What’s worse? Carter, a 10-year NHL veteran, tells me he now plans to undergo surgery on a torn labrum in his right shoulder that threatens to effectively end his career.
“The timing of it isn’t great for myself or my career, but you’ve got to be healthy to play, at least I do at my age and the way I’ve got to play,” Carter said during a phone interview. “There’s legitimate concern that this could be the end. Being a realist, I’m 33 years old and went into camp on a PTO. It’s a five-month rehab. It’ll be difficult to play my way back to the NHL on short notice after really eight or nine months off.”
Carter says GM Chuck Fletcher didn’t close that door. Technically, unrestricted free agents can be signed by the March 1 trade deadline in order to be playoff eligible.
“He was really good and fair,” Carter said of Fletcher. “He just told me to get surgery, get healthy and depending where we both stand when I get healthy enough to play, we can go from there. He just said it’s not fair to me to play hurt and it’s not fair to the coach and team to not know if I can play through it.

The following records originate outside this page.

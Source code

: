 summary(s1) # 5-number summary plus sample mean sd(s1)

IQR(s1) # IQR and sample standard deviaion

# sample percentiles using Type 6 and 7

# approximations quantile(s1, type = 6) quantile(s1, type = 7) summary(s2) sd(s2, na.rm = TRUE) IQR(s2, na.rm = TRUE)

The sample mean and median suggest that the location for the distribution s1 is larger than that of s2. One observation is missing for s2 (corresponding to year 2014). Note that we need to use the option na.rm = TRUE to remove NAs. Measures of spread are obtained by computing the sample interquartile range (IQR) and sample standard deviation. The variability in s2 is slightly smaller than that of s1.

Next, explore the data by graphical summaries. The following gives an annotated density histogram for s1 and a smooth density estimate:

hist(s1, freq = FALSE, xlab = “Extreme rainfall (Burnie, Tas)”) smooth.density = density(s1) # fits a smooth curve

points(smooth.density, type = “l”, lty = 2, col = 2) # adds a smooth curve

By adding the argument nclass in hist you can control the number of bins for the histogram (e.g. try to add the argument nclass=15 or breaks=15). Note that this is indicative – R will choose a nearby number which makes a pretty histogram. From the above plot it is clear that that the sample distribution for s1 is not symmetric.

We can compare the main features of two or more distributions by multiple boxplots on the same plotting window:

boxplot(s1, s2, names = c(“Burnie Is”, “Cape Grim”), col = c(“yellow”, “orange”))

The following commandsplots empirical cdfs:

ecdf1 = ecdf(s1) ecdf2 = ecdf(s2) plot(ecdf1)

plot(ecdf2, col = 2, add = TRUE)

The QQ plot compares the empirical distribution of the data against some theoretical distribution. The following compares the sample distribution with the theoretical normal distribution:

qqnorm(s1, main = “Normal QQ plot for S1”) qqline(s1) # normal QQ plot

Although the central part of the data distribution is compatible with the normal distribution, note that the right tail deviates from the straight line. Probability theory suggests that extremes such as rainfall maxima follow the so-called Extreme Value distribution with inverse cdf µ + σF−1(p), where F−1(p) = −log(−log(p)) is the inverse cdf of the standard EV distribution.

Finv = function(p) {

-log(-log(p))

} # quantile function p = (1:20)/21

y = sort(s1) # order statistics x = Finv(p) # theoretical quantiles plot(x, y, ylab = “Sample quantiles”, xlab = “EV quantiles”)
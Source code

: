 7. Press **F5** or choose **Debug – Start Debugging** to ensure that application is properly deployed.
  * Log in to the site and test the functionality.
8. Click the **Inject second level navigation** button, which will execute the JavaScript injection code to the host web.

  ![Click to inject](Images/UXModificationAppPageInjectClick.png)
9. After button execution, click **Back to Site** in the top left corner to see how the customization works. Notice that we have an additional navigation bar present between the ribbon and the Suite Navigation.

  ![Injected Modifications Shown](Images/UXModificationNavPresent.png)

“He said they’d help me with surgery, and I don’t think they have any responsibility to take care of me, so I appreciate that.”
Carter said the torn labrum didn’t show up on an MRI at the end of last season, but once he began training, he knew it was a lot worse than the rotator cuff injury he sustained last season. He decided not to have an MRI though because he knew if he needed surgery, there wasn’t a chance he’d land a job.

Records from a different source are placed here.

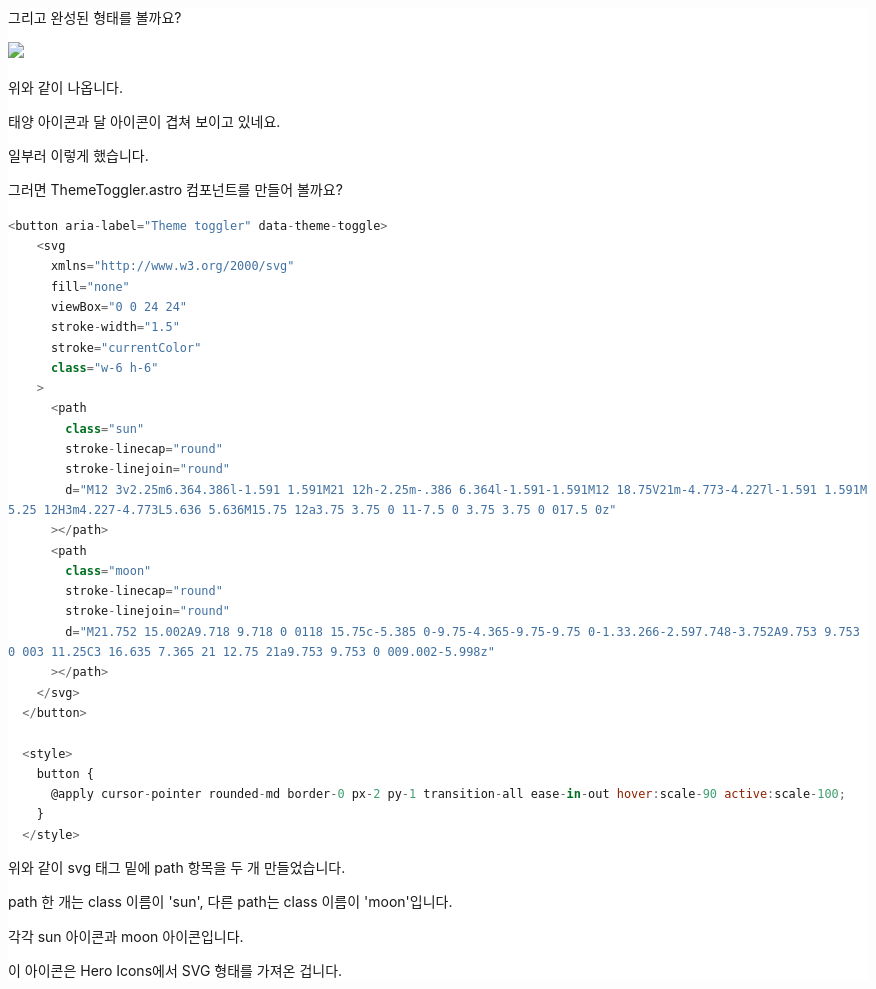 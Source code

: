 그리고 완성된 형태를 볼까요?

![](https://blogger.googleusercontent.com/img/a/AVvXsEgluMD-wVrxUq9S826008hKqTK2hFH5cFXrNOJ1C5ZkYOyvwj8gNPs3BJ0oVimbUHFFAWWVIqXFwzBmp9pwKlY3iRpkxlpJ8mE46xfeTvyqfosQs8UijJcv7ecP2eDbVLngPD8Wh_WrJZZ6lBRcA7B946RWrLmhfck9s-9vTan9jo3PQJZkmyrEsyVjv0I)

위와 같이 나옵니다.

태양 아이콘과 달 아이콘이 겹쳐 보이고 있네요.

일부러 이렇게 했습니다.

그러면 ThemeToggler.astro 컴포넌트를 만들어 볼까요?

```js
<button aria-label="Theme toggler" data-theme-toggle>
    <svg
      xmlns="http://www.w3.org/2000/svg"
      fill="none"
      viewBox="0 0 24 24"
      stroke-width="1.5"
      stroke="currentColor"
      class="w-6 h-6"
    >
      <path
        class="sun"
        stroke-linecap="round"
        stroke-linejoin="round"
        d="M12 3v2.25m6.364.386l-1.591 1.591M21 12h-2.25m-.386 6.364l-1.591-1.591M12 18.75V21m-4.773-4.227l-1.591 1.591M5.25 12H3m4.227-4.773L5.636 5.636M15.75 12a3.75 3.75 0 11-7.5 0 3.75 3.75 0 017.5 0z"
      ></path>
      <path
        class="moon"
        stroke-linecap="round"
        stroke-linejoin="round"
        d="M21.752 15.002A9.718 9.718 0 0118 15.75c-5.385 0-9.75-4.365-9.75-9.75 0-1.33.266-2.597.748-3.752A9.753 9.753 0 003 11.25C3 16.635 7.365 21 12.75 21a9.753 9.753 0 009.002-5.998z"
      ></path>
    </svg>
  </button>
  
  <style>
    button {
      @apply cursor-pointer rounded-md border-0 px-2 py-1 transition-all ease-in-out hover:scale-90 active:scale-100;
    }
  </style>
```

위와 같이 svg 태그 밑에 path 항목을 두 개 만들었습니다.

path 한 개는 class 이름이 'sun', 다른 path는 class 이름이 'moon'입니다.

각각 sun 아이콘과 moon 아이콘입니다.

이 아이콘은 Hero Icons에서 SVG 형태를 가져온 겁니다.
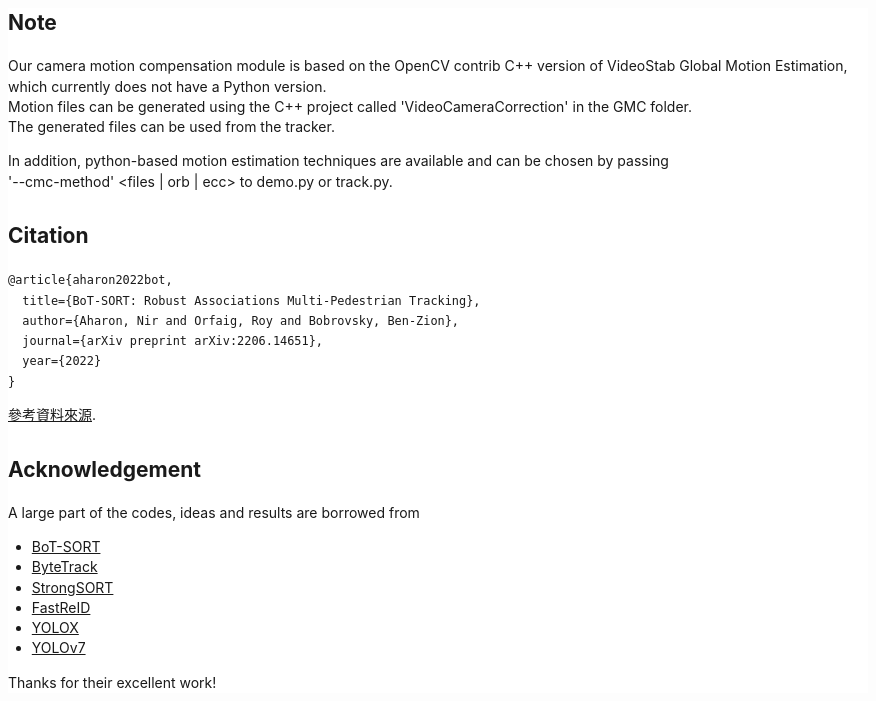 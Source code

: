 ## Note

Our camera motion compensation module is based on the OpenCV contrib C++ version of VideoStab Global Motion Estimation, 
which currently does not have a Python version. <br>
Motion files can be generated using the C++ project called 'VideoCameraCorrection' in the GMC folder. <br> 
The generated files can be used from the tracker. <br>

In addition, python-based motion estimation techniques are available and can be chosen by passing <br> 
'--cmc-method' <files | orb | ecc> to demo.py or track.py. 

## Citation

```
@article{aharon2022bot,
  title={BoT-SORT: Robust Associations Multi-Pedestrian Tracking},
  author={Aharon, Nir and Orfaig, Roy and Bobrovsky, Ben-Zion},
  journal={arXiv preprint arXiv:2206.14651},
  year={2022}
}
```
[參考資料來源](https://github.com/ricky-696/AICUP_Baseline_BoT-SORT).

## Acknowledgement

A large part of the codes, ideas and results are borrowed from
- [BoT-SORT](https://github.com/NirAharon/BoT-SORT)
- [ByteTrack](https://github.com/ifzhang/ByteTrack)
- [StrongSORT](https://github.com/dyhBUPT/StrongSORT)
- [FastReID](https://github.com/JDAI-CV/fast-reid)
- [YOLOX](https://github.com/Megvii-BaseDetection/YOLOX)
- [YOLOv7](https://github.com/wongkinyiu/yolov7)

Thanks for their excellent work!










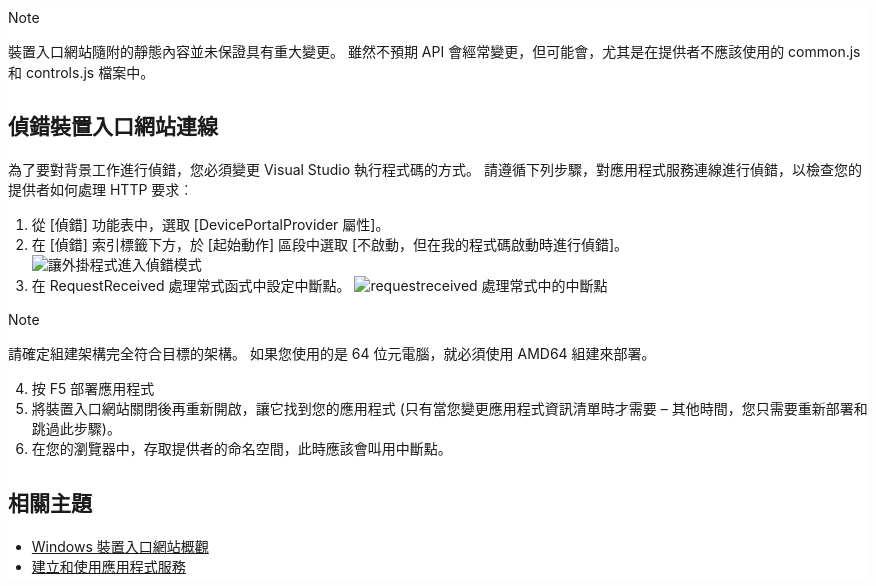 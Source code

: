 > [!NOTE] 
> 裝置入口網站隨附的靜態內容並未保證具有重大變更。 雖然不預期 API 會經常變更，但可能會，尤其是在提供者不應該使用的 common.js  和 controls.js  檔案中。 

## <a name="debugging-the-device-portal-connection"></a>偵錯裝置入口網站連線
為了要對背景工作進行偵錯，您必須變更 Visual Studio 執行程式碼的方式。 請遵循下列步驟，對應用程式服務連線進行偵錯，以檢查您的提供者如何處理 HTTP 要求︰

1.  從 [偵錯] 功能表中，選取 [DevicePortalProvider 屬性]。 
2.  在 [偵錯] 索引標籤下方，於 [起始動作] 區段中選取 [不啟動，但在我的程式碼啟動時進行偵錯]。  
![讓外掛程式進入偵錯模式](images/device-portal/plugin-debug-mode.png)
3.  在 RequestReceived 處理常式函式中設定中斷點。
![requestreceived 處理常式中的中斷點](images/device-portal/plugin-requestreceived-breakpoint.png)
> [!NOTE] 
> 請確定組建架構完全符合目標的架構。 如果您使用的是 64 位元電腦，就必須使用 AMD64 組建來部署。 
4.  按 F5 部署應用程式
5.  將裝置入口網站關閉後再重新開啟，讓它找到您的應用程式 (只有當您變更應用程式資訊清單時才需要 – 其他時間，您只需要重新部署和跳過此步驟)。 
6.  在您的瀏覽器中，存取提供者的命名空間，此時應該會叫用中斷點。

## <a name="related-topics"></a>相關主題
* [Windows 裝置入口網站概觀](device-portal.md)
* [建立和使用應用程式服務](https://docs.microsoft.com/windows/uwp/launch-resume/how-to-create-and-consume-an-app-service)


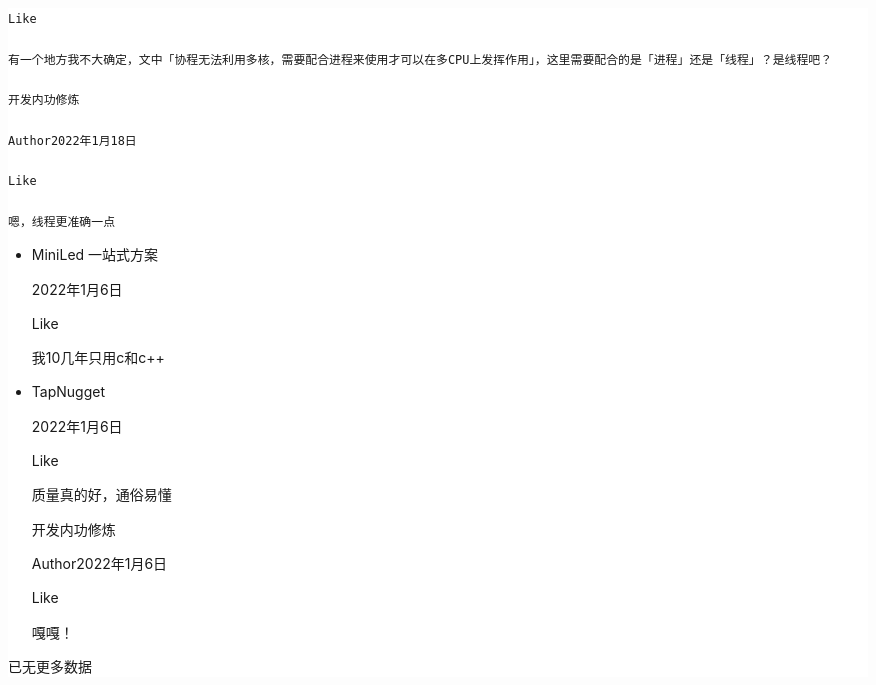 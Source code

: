     Like
    
    有一个地方我不大确定，文中「协程无法利用多核，需要配合进程来使用才可以在多CPU上发挥作用」，这里需要配合的是「进程」还是「线程」？是线程吧？
    
    开发内功修炼
    
    Author2022年1月18日
    
    Like
    
    嗯，线程更准确一点
    
- MiniLed 一站式方案
    
    2022年1月6日
    
    Like
    
    我10几年只用c和c++
    
- TapNugget
    
    2022年1月6日
    
    Like
    
    质量真的好，通俗易懂![[呲牙]](data:image/png;base64,iVBORw0KGgoAAAANSUhEUgAAAAEAAAABCAQAAAC1HAwCAAAAC0lEQVR42mNkYAAAAAYAAjCB0C8AAAAASUVORK5CYII=)
    
    开发内功修炼
    
    Author2022年1月6日
    
    Like
    
    嘎嘎！
    

已无更多数据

“I’d still be laid up,” Carter said.
He thought he could play through it after agreeing to a tryout with the Wild.
“The pain wasn’t the bad part,” he said. “I started to lose my strength and my ability to win battles. What ended up happening, I popped out a rib because I kept trying to protect my shoulder all the time. I couldn’t breathe anymore.

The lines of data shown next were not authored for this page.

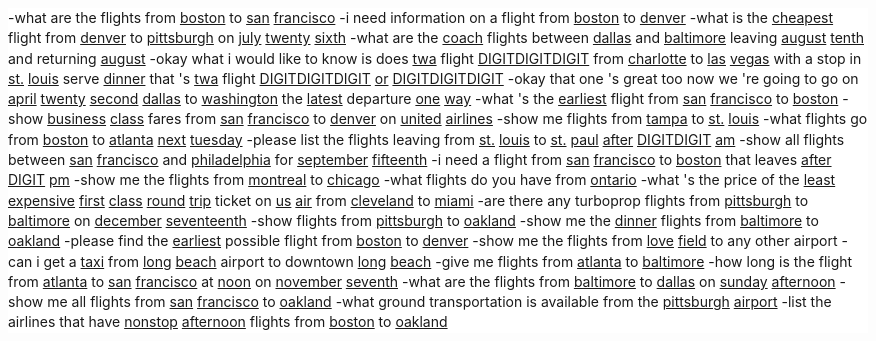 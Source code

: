 -what are the flights from [boston](B-fromloc.city_name) to [san](B-toloc.city_name) [francisco](I-toloc.city_name) 
-i need information on a flight from [boston](B-fromloc.city_name) to [denver](B-toloc.city_name) 
-what is the [cheapest](B-cost_relative) flight from [denver](B-fromloc.city_name) to [pittsburgh](B-toloc.city_name) on [july](B-depart_date.month_name) [twenty](B-depart_date.day_number) [sixth](I-depart_date.day_number) 
-what are the [coach](B-class_type) flights between [dallas](B-fromloc.city_name) and [baltimore](B-toloc.city_name) leaving [august](B-depart_date.month_name) [tenth](B-depart_date.day_number) and returning [august](B-return_date.month_name) [<UNK>](B-return_date.day_number) 
-okay what i would like to know is does [twa](B-airline_code) flight [DIGITDIGITDIGIT](B-flight_number) from [charlotte](B-fromloc.city_name) to [las](B-toloc.city_name) [vegas](I-toloc.city_name) with a stop in [st.](B-stoploc.city_name) [louis](I-stoploc.city_name) serve [dinner](B-meal_description) that 's [twa](B-airline_code) flight [DIGITDIGITDIGIT](B-flight_number) [or](B-or) [DIGITDIGITDIGIT](B-flight_number) 
-okay that one 's great too now we 're going to go on [april](B-depart_date.month_name) [twenty](B-depart_date.day_number) [second](I-depart_date.day_number) [dallas](B-fromloc.city_name) to [washington](B-toloc.city_name) the [latest](B-flight_mod) [<UNK>](B-depart_time.period_of_day) departure [one](B-round_trip) [way](I-round_trip) 
-what 's the [earliest](B-flight_mod) flight from [san](B-fromloc.city_name) [francisco](I-fromloc.city_name) to [boston](B-toloc.city_name) 
-show [business](B-class_type) [class](I-class_type) fares from [san](B-fromloc.city_name) [francisco](I-fromloc.city_name) to [denver](B-toloc.city_name) on [united](B-airline_name) [airlines](I-airline_name) 
-show me flights from [tampa](B-fromloc.city_name) to [st.](B-toloc.city_name) [louis](I-toloc.city_name) 
-what flights go from [boston](B-fromloc.city_name) to [atlanta](B-toloc.city_name) [next](B-depart_date.date_relative) [tuesday](B-depart_date.day_name) 
-please list the flights leaving from [st.](B-fromloc.city_name) [louis](I-fromloc.city_name) to [st.](B-toloc.city_name) [paul](I-toloc.city_name) [after](B-depart_time.time_relative) [DIGITDIGIT](B-depart_time.time) [am](I-depart_time.time) 
-show all flights between [san](B-fromloc.city_name) [francisco](I-fromloc.city_name) and [philadelphia](B-toloc.city_name) for [september](B-depart_date.month_name) [fifteenth](B-depart_date.day_number) 
-i need a flight from [san](B-fromloc.city_name) [francisco](I-fromloc.city_name) to [boston](B-toloc.city_name) that leaves [after](B-depart_time.time_relative) [DIGIT](B-depart_time.time) [pm](I-depart_time.time) 
-show me the flights from [montreal](B-fromloc.city_name) to [chicago](B-toloc.city_name) 
-what flights do you have from [ontario](B-fromloc.city_name) 
-what 's the price of the [least](B-cost_relative) [expensive](I-cost_relative) [first](B-class_type) [class](I-class_type) [round](B-round_trip) [trip](I-round_trip) ticket on [us](B-airline_name) [air](I-airline_name) from [cleveland](B-fromloc.city_name) to [miami](B-toloc.city_name) 
-are there any turboprop flights from [pittsburgh](B-fromloc.city_name) to [baltimore](B-toloc.city_name) on [december](B-depart_date.month_name) [seventeenth](B-depart_date.day_number) 
-show flights from [pittsburgh](B-fromloc.city_name) to [oakland](B-toloc.city_name) 
-show me the [dinner](B-meal_description) flights from [baltimore](B-fromloc.city_name) to [oakland](B-toloc.city_name) 
-please find the [earliest](B-flight_mod) possible flight from [boston](B-fromloc.city_name) to [denver](B-toloc.city_name) 
-show me the flights from [love](B-fromloc.airport_name) [field](I-fromloc.airport_name) to any other airport 
-can i get a [taxi](B-transport_type) from [long](B-fromloc.city_name) [beach](I-fromloc.city_name) airport to downtown [long](B-fromloc.city_name) [beach](I-fromloc.city_name) 
-give me flights from [atlanta](B-fromloc.city_name) to [baltimore](B-toloc.city_name) 
-how long is the flight from [atlanta](B-fromloc.city_name) to [san](B-toloc.city_name) [francisco](I-toloc.city_name) at [noon](B-depart_time.time) on [november](B-depart_date.month_name) [seventh](B-depart_date.day_number) 
-what are the flights from [baltimore](B-fromloc.city_name) to [dallas](B-toloc.city_name) on [sunday](B-depart_date.day_name) [afternoon](B-depart_time.period_of_day) 
-show me all flights from [san](B-fromloc.city_name) [francisco](I-fromloc.city_name) to [oakland](B-toloc.city_name) 
-what ground transportation is available from the [pittsburgh](B-fromloc.airport_name) [airport](I-fromloc.airport_name) 
-list the airlines that have [nonstop](B-flight_stop) [afternoon](B-arrive_time.period_of_day) flights from [boston](B-fromloc.city_name) to [oakland](B-toloc.city_name)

“The last couple practices, I couldn’t even move. I was terrible, but I didn’t say something because I knew it would be over.”
He added in a self-deprecating manner and with a big laugh, "And Bruce [Boudreau] gave me the best chance of anybody in camp. I mean, I was on the power play for two or three games!"
Finally, Carter had no choice and went for an MRI early last week.
“That was a crummy day because when I got the results, I knew what it meant,” Carter said. “I could try shots, but you don’t know how it responds or for how long.”
Carter, who has played 473 career games, won a Stanley Cup with Anaheim in 2007 before even playing a regular-season game. He went to the Stanley Cup Final with New Jersey in 2012.
Carter doesn’t want to think that this could be it.
“I’m just trying to block those thoughts out because they are actually realistic thoughts now. Is this the end?” Carter said. “At the same time, if it’s not the end, coming back would kind of be what my career was about, kind of fighting and clawing and finding a way to stay in the league. It’s not been glamourous by any stretch of the imagination.”
Standing on the sidelines this season will be torturous, regardless.
“I was telling my wife, the sad part is this is the first time I won’t be on a team of some sort in pretty much my whole life that I can remember,” Carter said. “I won’t be in a locker room for the first time, so it’s a little challenging. I think I’ll miss that.”